We had three-legged ArtBots, four-legged ArtBots, double ArtBots, BotBots (bots without marker legs, of course!), and more! It was quite the buzzy creative party!

And there's only one way for a Maker Club to celebrate this success... by making more stuff!

Our next hands-on project involves one of my favorite ways to combine art and science – photography! I'm probably on the edge of the last generation that remembers using film cameras. I was just getting old enough to learn how to load the film myself when digital cameras became popular and quickly took hold of the market. Digital cameras are fascinating in their own right and have made photography more accessible than ever, but my mother is a photographer and I'll always have a soft spot for film... and the chemistry you can learn by understanding how it works!

There are many types of film that use different chemicals to capture different colors of light, but we're going to be working with cyanotypes!

Cyanotypes, sometimes called sun prints, were invented in 1842 by Sir John Herschel. Does that name sound familiar? Herschel's father William is the man who discovered Uranus! John Herschel continued his father's work in astronomy – he named seven of the moons of Saturn, and four moons of Uranus – but he also made large contributions to the field of photography.

Cyanotypes were originally used to reproduce notes and diagrams (their bright color is where we get the term blueprint from!). The first person to use the process to make photographs was Anna Atkins, an English botanist and friend of John Herschel. She is considered by some to be the first female photographer! She used the process to document different kinds of algae and seaweed, and published a book called (fittingly), Photographs of British Algae: Cyanotype Impressions. Technically, what Atkins created were photograms. Photograms are made by contact printing – she put pieces of algae directly on the paper and exposed it to create her images!

We're going to be making some photograms of our own today!
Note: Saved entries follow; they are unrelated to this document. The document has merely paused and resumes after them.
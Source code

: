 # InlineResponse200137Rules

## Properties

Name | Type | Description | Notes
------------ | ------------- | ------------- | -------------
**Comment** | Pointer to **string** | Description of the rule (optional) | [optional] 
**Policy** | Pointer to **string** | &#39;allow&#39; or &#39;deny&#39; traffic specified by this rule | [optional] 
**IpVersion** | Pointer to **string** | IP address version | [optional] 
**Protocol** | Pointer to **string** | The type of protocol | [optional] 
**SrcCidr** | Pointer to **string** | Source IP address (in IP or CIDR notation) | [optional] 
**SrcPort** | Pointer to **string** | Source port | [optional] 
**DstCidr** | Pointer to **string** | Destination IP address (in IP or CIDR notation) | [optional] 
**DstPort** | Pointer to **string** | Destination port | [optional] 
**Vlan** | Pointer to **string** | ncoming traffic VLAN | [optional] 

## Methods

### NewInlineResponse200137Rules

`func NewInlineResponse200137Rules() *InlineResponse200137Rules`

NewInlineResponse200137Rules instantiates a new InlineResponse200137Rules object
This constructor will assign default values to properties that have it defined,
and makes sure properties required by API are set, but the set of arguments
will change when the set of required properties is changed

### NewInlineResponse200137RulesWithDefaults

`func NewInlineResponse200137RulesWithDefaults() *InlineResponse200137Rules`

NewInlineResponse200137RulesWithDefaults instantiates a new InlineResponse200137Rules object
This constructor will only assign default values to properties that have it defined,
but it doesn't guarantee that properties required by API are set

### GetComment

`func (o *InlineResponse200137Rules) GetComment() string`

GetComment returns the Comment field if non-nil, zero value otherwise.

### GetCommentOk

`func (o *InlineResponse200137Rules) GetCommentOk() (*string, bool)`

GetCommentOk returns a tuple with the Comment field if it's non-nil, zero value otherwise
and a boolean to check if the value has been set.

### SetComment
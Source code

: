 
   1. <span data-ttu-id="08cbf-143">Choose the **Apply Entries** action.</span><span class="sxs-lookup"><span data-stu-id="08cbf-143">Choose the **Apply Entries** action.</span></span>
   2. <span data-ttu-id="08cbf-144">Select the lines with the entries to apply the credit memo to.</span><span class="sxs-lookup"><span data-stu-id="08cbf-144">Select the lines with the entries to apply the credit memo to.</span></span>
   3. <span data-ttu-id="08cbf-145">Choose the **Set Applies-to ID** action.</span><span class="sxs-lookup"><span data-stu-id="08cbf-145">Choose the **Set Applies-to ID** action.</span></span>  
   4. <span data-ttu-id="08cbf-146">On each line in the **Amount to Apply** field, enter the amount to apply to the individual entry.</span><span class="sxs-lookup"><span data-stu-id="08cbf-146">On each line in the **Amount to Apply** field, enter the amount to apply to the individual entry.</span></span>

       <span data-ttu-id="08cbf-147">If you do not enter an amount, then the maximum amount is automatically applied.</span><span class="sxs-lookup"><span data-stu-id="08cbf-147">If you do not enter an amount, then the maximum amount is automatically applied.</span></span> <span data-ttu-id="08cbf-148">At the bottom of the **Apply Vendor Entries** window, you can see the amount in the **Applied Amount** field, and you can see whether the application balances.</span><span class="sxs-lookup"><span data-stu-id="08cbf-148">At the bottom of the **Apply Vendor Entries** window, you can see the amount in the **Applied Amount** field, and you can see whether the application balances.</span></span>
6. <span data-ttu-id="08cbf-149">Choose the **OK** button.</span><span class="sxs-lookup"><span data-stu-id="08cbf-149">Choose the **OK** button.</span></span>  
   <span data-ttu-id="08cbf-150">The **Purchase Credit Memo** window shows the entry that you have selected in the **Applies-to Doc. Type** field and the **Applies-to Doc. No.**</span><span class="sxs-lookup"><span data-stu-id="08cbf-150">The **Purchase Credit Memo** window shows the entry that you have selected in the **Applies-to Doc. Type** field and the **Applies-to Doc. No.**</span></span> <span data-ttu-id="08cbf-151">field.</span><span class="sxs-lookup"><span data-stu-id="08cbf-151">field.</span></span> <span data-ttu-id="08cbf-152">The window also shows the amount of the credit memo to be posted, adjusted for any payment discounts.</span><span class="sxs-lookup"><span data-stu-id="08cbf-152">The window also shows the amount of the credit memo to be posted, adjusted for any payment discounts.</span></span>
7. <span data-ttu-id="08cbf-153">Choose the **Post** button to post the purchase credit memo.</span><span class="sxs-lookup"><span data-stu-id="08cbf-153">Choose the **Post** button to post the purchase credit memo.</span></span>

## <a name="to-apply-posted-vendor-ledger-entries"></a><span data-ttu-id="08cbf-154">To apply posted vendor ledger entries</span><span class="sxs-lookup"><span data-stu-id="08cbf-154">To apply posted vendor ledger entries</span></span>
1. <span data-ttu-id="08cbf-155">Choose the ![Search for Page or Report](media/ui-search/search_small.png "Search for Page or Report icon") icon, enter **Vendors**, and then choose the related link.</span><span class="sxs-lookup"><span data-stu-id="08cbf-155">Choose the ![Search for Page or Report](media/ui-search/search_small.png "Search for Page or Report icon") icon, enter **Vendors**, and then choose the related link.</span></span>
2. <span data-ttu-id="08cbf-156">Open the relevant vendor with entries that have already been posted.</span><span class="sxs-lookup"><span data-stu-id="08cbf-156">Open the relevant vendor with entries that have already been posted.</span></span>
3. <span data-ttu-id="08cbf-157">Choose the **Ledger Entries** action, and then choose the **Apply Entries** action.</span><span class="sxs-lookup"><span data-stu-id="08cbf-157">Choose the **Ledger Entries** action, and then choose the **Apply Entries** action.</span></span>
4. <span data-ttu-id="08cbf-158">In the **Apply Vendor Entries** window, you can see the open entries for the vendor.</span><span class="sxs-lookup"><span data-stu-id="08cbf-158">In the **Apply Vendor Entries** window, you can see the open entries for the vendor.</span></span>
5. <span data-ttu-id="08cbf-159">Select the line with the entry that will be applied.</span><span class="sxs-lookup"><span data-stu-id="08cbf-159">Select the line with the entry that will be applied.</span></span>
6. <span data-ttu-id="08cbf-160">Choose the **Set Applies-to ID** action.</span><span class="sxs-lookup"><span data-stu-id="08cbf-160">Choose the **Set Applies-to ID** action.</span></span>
Now, I bought already-treated cyanotype paper film, but you can actually make the film yourself! This process involves chemicals, so you'd want to make sure you have goggles, gloves, a mask and a well-ventilated area to work in! This article documents the process, and the supplies you'd need.

Materials:

  • Sunprint paper
  • Supplies to make your image. Now this could be all kinds of materials – I cut designs out of paper, and used some mesh, but you can use leaves, shells, Legos, anything you think has a cool outline!
  • Plexiglass sheet
  • Plastic bin
  • Vinegar (or lemon juice!)
  • Water

Now cyanotypes are made through a chemical reaction with UV or ultraviolet light! The chemicals in the paper – ammonium iron (iii) citrate and potassium ferricyanide – react with UV light to create an insoluble blue dye! Then you develop the film in water and a little vinegar, and your print is finished!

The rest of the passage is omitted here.